My new book on vocation is out

My new book on vocation is out March 28, 2016

I have a new book on vocation that has just come out: Working for Our Neighbor: A Lutheran Primer on Vocation, Economics, and Ordinary Life.

The Acton Institute is interested, among other things, in the interplay between faith, work, and economics.  Towards that end, the think tank has been publishing a series of books looking at those issues from the perspective of various religious traditions.  Acton has published “primers,” really monographs (short books), from the Reformed, Wesleyan, Baptist, and Pentecostal point of view.  They needed someone to write a Lutheran primer on the subject, so they asked me.

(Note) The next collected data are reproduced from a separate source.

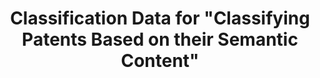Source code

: ---
citation: "\n@article{bergeaud_classification_2017,\n        title = {Classification
  {Data} for \"{Classifying} {Patents} {Based} on their {Semantic} {Content}\"},\n
  \       url = {https://dataverse.harvard.edu/dataset.xhtml?persistentId=doi:10.7910/DVN/ZULMOY},\n
  \       abstract = {Classification Data for Bergeaud, Potiron and Raimbault, 2017,
  Classifying Patents Based on their Semantic Content.},\n        language = {en},\n
  \       urldate = {2021-08-17},\n        author = {Bergeaud, Antonin and Yoann,
  Potiron and Raimbault, Juste},\n        month = apr,\n        year = {2017},\n        note
  = {type: dataset},\n}\n"
cost: None
description: 'An open consolidated database from raw data on 4 million patents taken
  from the US patent office from 1976 onward. To build the pattern network, not only
  do we look at each patent title, but we also examine their full abstract and extract
  the relevant keywords accordingly. We refer to this classification as semantic approach
  in contrast with the more common technological approach which consists in taking
  the topology when considering US Patent office technological classes. '
last_edit: Sun, 12 Dec 2021 21:42:08 GMT
location: https://dataverse.harvard.edu/dataset.xhtml?persistentId=doi:10.7910/DVN/ZULMOY
maintained_by: Contact maintainer through Dataverse
record_creation_timestamp: 08/17/2021, 08:40:25
shortname: classifying_patents_semantic_content
tags:
- United States
- patents
- similarity
title: Classification Data for "Classifying Patents Based on their Semantic Content"
uuid: bf073285-5243-4dc6-a990-c8a8c3f79898
---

Lutheran theology and spirituality has a great deal to say about such things, centering in the doctrine of vocation, which I have been writing about (see this and this).  In researching and writing this book, I got into some other facets of vocation that I hadn’t explored before.  

I explore the history of the doctrine, putting it into the context of the transition between the late medieval economy and the rise of modern economies.  I show how Luther changed the medieval notion of “estates”–which established a rigid social and class system–so that everyone exists simultaneously in all of the estates, with profound social consequences.

I critique Max Weber’s “Protestant Ethic” thesis, which showed how vocation was important in the rise of capitalism but who neglected Luther’s doctrine of vocation in favor of the later Calvinist and Puritan versions, which, in his misunderstood version had people working to prove their salvation rather than to serve their neighbors.

I also go into the tensions between Adam Smith’s understanding of the free market, in which individuals pursue their self-interests, and Luther’s doctrine of vocation, in which individuals serve their neighbors, ultimately reconciling them in terms of God’s providential working even in the lives of sinners to serve His purposes.

On top of all of that, I bring in the viewpoints and applications of other Lutheran writers on vocation, from Oswald Bayer to Dag Hammarskjold.  And other stuff.